* TRY IT *
Give the lines below again exactly, starting with the line that holds "## EXPRESSIONS" and going on through the line that holds "### Operators (precedence)".

*** LISTED ENTRIES ***

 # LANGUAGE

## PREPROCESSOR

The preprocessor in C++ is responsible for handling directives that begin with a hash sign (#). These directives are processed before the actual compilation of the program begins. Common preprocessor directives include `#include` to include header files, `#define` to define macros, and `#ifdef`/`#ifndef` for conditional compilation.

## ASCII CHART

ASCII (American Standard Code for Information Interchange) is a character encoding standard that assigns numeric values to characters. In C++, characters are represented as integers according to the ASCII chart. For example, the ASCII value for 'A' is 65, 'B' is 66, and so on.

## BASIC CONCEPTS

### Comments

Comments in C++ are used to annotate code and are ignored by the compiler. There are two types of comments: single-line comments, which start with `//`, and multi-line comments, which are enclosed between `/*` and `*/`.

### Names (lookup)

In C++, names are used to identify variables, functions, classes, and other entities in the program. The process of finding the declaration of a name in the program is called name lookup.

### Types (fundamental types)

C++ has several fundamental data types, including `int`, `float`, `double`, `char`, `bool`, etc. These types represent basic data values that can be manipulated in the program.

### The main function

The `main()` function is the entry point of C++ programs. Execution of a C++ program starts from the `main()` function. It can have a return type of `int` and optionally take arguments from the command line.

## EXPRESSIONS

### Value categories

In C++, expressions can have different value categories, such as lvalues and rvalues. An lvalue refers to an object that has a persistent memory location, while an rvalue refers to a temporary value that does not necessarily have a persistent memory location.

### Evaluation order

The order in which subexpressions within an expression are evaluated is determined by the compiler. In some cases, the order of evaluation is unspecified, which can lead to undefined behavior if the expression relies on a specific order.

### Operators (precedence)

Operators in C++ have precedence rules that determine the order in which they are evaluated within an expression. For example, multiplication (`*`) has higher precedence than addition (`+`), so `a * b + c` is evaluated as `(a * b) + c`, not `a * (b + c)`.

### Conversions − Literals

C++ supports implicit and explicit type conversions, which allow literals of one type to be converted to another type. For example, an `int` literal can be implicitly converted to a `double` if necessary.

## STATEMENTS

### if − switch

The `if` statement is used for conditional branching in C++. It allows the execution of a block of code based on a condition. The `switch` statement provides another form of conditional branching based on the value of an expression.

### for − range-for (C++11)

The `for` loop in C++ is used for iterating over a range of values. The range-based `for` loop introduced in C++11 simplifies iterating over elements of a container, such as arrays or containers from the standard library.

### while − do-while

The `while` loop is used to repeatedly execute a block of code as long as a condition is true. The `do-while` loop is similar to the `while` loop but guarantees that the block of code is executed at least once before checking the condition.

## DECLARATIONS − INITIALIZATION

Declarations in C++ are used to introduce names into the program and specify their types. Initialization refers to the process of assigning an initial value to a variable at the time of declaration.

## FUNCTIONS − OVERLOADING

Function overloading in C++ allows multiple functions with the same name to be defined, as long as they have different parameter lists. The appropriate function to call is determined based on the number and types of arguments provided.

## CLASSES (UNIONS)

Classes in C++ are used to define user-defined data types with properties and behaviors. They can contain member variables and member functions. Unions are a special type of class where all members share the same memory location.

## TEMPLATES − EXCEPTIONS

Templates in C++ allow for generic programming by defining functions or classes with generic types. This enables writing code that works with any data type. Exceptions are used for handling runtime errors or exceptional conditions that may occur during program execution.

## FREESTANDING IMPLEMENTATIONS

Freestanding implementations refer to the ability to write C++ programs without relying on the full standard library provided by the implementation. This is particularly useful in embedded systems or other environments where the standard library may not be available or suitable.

*** End of LISTED ENTRIES ***

* WRITTEN ANSWER *
## EXPRESSIONS

### Value categories

In C++, expressions can have different value categories, such as lvalues and rvalues. An lvalue refers to an object that has a persistent memory location, while an rvalue refers to a temporary value that does not necessarily have a persistent memory location.

### Evaluation order

The order in which subexpressions within an expression are evaluated is determined by the compiler. In some cases, the order of evaluation is unspecified, which can lead to undefined behavior if the expression relies on a specific order.

### Operators (precedence)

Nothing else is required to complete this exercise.